Many pro-government websites in Iran have compared the relationship between Ahmadinejad and Masha’i to that between the former Russian President Vladimir Putin and his protégé President Dmitry Medvedev. If Masha’i could succeed Ahmadinejad, there is a chance that Ahmadinejad could run again after Masha’i’s term. However, the qualifications of the candidates both for Majlis and presidential elections should be approved by the Guardian Council, which acts partly on the recommendation of the minister of intelligence. Therefore, the reports prepared by the minister of intelligence are crucial for the success or failure of any presumptive candidates.
This is where the rivalry between the president and the Supreme Leader assumes very serious dimensions, because it involves the future course of the Islamic Republic.
This time, Khamene’i objected to Moslehi’s dismissal, but as usual Ahmadinejad ignored his advice. This forced the leader to go over the president’s head and in a letter to Moslehi he reinstated him to his post. This overt interference in the president’s prerogatives incensed Ahmadinejad, and in protest he refused to attend any cabinet meetings for eight days, and cancelled a pre-planned visit by the entire cabinet to Qom province. After over a week’s absence, Ahmadinejad took part in two cabinet meetings but he prevented Moslehi from taking part in them. He also did not attend an important religious ceremony convened by Khamene’i on Friday 6 May, but significantly with Moslehi in attendance. Two preachers speaking in those ceremonies in Khamene’i’s presence openly attacked the president. The main speaker, Ayatollah Kazem Sadiqi, pointedly said: “We did not expect that a person who during the [presidential] election used the religious groups and mosques as his propaganda bases and who also claimed to be the follower of Vali-ye Amr [Khamene’i] to behave like this.” He added: “I am informed that even Mr Ahmadinejad’s closest friends and colleagues are intensely upset and unhappy at his behaviour.”
Some of his former supporters, including the influential Ayatollah Mesbah-Yazdi, have launched savage attacks on Ahmadinejad telling him that disobedience to the Supreme Leader would lead to his dismissal. Mesbah-Yazdi said: “Opposing the Vali-e Faqih [Khamene’i] is the same as opposing the Holy Imams (peace be upon them), and according to some traditions it is at the level of attributing partners to God”, which is regarded as the most grievous sin in Islam.
When some of Ahmadinejad’s friends said that the relationship between him and the Supreme Leader is like the relationship between a father and a son, Ayatollah Khamene’i’s representative at the Revolutionary Guards rejected that analogy, and said that the relationship between him and the leader should be that of a slave and a master, a pupil and a teacher, and a king and a subject. He has no right even to question the orders of the leader, let alone reject them.

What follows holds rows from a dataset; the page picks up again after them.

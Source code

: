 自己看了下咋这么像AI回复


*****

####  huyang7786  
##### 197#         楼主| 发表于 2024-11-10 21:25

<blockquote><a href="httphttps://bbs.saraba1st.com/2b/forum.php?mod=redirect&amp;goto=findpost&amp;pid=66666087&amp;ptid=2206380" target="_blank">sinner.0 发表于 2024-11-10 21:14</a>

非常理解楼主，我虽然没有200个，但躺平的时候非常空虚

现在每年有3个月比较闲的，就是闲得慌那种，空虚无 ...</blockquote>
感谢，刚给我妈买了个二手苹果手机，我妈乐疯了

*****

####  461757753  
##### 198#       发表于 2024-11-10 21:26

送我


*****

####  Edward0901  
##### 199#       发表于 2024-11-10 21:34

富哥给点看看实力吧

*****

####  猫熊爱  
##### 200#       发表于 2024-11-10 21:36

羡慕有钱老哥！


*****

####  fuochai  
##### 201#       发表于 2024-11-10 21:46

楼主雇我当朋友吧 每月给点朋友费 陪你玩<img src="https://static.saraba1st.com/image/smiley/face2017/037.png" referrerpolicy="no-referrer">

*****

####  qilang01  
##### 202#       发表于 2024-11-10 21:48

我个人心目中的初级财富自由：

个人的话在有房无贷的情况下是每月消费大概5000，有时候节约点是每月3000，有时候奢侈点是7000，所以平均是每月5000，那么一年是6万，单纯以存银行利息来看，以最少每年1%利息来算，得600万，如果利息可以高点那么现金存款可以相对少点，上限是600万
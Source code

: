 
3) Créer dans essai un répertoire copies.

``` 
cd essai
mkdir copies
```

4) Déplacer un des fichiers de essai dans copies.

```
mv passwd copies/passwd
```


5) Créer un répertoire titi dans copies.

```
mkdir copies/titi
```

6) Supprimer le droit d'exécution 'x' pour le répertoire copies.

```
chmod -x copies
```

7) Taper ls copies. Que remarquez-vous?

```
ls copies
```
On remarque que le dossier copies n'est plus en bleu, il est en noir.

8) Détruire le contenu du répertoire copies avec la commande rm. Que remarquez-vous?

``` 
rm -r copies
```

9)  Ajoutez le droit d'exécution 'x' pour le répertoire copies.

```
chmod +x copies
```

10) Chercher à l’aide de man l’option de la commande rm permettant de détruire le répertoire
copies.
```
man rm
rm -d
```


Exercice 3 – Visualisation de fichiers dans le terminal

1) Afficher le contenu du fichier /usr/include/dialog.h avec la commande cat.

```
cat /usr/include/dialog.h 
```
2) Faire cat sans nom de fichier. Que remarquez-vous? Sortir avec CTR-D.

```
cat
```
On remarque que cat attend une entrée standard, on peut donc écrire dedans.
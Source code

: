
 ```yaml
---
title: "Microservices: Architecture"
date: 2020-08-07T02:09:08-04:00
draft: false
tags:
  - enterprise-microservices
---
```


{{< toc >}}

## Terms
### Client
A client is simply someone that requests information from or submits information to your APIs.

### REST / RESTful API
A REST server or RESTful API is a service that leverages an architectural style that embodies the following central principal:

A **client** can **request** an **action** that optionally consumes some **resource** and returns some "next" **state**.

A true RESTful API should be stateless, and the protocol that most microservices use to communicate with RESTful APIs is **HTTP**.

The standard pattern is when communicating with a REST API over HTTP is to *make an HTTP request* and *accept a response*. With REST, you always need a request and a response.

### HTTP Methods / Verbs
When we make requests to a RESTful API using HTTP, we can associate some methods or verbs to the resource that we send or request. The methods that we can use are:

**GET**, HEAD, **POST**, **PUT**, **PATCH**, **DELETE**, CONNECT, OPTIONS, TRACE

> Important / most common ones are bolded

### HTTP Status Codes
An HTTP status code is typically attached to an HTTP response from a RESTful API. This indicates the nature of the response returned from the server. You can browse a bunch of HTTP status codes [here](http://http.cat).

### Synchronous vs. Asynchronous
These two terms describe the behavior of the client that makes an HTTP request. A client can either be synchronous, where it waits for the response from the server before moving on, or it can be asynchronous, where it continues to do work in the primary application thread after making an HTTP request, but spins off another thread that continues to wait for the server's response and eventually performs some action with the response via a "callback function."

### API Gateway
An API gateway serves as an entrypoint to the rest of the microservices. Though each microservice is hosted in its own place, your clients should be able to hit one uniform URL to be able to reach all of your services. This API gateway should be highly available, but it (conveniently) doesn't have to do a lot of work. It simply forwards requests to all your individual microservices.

Another influential clergyman Ayatollah Abolqasem Khaz’ali, a member of the Guardian Council, referring to Ahmadinejad’s boast that he was elected by the people, said: “… if someone receives not 20 million but 40 million votes, without the leader’s endorsement those votes have no value and are just a number of zeroes.” He said that only the leader’s backing would put a figure in front of those zeroes.
According to the reports of various news agencies in Tehran, a few nights ago Ayatollah Ahmad Jannati, the influential secretary of the Guardian Council, visited Mahmud Ahmadinejad and asked him to obey the leader. In a hostile mood, Ahmadinejad replied: “I owe nothing to the leader that I should give in!” He went on to say that first of all, he had managed to put an end to the power of the reformers. Secondly, he was the person who had persisted with the nuclear program despite universal opposition. Thirdly, he had carried out difficult economic reforms and implemented the project on targeted subsidies that nobody had been able to undertake before. He complained that the only power that he had was to appoint and dismiss ministers and Khamene’i had taken that power from him too.
On Thursday evening, 28 April 2011, again Ayatollah Jannati and Dr Ali Larijani (the Majles speaker) had decided to meet with Ahmadinejad to mediate between him and the leader, but he had refused to receive them. Most ominously for Ahmadinejad, the commander of the revolutionary guards has also come out strongly on the side of Ayatollah Khamene’i, reminding Ahmadinejad of the fate of the first Iranian President Bani-Sadr who was dismissed by Ayatollah Khomeyni shortly after the revolution.
This is certainly the biggest challenge facing Ahmadinejad and one of the most serious challenges facing Khamene’i. It was assumed that the president enjoyed the backing of the revolutionary guards, in which he had served during the Iran-Iraq war. However, it seems that the revolutionary guards are more inclined to back the supreme leader. With the support of powerful revolutionary guards and the overwhelming majority of the top clerics, Khamene’i is in a much stronger position than his appointed president. Knowing the unpopularity of the clerics among the vast majority of Iranians Ahmadinejad had calculated that they would ultimately back him against the dictatorial supreme leader, but that remains to be seen.
Ahmadinejad seems to have three options, either to resign and go quietly, or to stand up to Khamene’i and face a major and probably a bloody showdown, or finally to swallow his pride, remain in office but continue to oppose Khamene’i’s policies. In any case, the Islamic Republic of Iran is going to have an exciting time ahead of it.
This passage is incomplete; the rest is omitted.